La Cina è l'esempio più eclatante della sbornia da debito. L'altro ieri Standard&Poor's ha lanciato un monito. Per l'agenzia il solo debito delle imprese cinesi è destinato a salire nel 2019 a 28mila miliardi di dollari il 40% di tutti i debiti corporate a livello planetario che dovrebbero attestarsi a 70mila miliardi dai 50mila miliardi del 2014. Per S&P la corsa esplosiva del ritmo del nuovo debito rappresenta un rischio sistemico.

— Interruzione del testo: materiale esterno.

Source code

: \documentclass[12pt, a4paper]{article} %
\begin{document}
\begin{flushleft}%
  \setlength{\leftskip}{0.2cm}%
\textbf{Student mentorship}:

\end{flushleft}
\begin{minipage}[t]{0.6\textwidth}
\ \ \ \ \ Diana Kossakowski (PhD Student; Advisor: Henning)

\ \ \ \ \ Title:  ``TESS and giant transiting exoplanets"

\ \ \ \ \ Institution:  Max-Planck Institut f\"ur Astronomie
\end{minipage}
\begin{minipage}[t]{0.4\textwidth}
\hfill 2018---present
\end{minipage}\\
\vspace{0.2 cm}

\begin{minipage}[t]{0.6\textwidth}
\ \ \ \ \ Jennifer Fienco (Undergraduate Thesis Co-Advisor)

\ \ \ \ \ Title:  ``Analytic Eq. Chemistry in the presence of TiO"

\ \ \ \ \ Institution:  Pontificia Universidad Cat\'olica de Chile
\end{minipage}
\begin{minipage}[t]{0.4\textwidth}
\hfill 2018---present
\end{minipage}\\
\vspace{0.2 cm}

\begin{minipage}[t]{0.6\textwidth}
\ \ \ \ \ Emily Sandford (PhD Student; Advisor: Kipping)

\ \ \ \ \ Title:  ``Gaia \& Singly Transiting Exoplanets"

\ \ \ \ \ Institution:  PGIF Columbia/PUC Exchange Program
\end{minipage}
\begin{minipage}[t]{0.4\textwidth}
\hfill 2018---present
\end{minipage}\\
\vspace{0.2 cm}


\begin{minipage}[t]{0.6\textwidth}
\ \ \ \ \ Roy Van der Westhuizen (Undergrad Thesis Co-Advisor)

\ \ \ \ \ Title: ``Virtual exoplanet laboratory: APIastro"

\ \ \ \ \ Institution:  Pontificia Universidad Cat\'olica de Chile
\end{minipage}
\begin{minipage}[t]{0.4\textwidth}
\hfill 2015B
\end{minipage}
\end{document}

Si dirà che la Cina ha tutte le capacità di rimborsare quei prestiti. Ma c'è un ma. L'economia cinese abituata a crescere a ritmi del 10-12% per lunghi decenni è entrata dal 2010 in una fase di contrazione. Il Pil annuo sale del 7% e le stime dicono che la corsa si stabilizzerà, se niente andrà storto, su questi ritmi per i prossimi anni. Fisiologico per un'economia non più emergente da tempo. Ma se la crescita assume sembianze più contenute, l'aumento esplosivo del debito allargherà la forbice tra debito e Pil. Per ora a compensare il tutto c'è stato l'effetto ricchezza della corsa delle Borse cinesi che mette in ombra l'eccessivo indebitamento. Ma il paradosso è che anche la cavalcata delle Borse è avvenuta a debito. Ecco perché il crash dei listini che ha bruciato in un solo mese 3.900 miliardi di dollari (dieci volte il debito greco), tamponato per ora dalle autorità monetarie, è stato uno scricchiolio inquietante. Si spera che resti tale. Ma anche se Banca centrale e Governo riuscissero a non far deragliare le Borse, quella montagna di debito che continua a salire sarà il nuovo spauracchio da monitorare da vicino nei prossimi anni.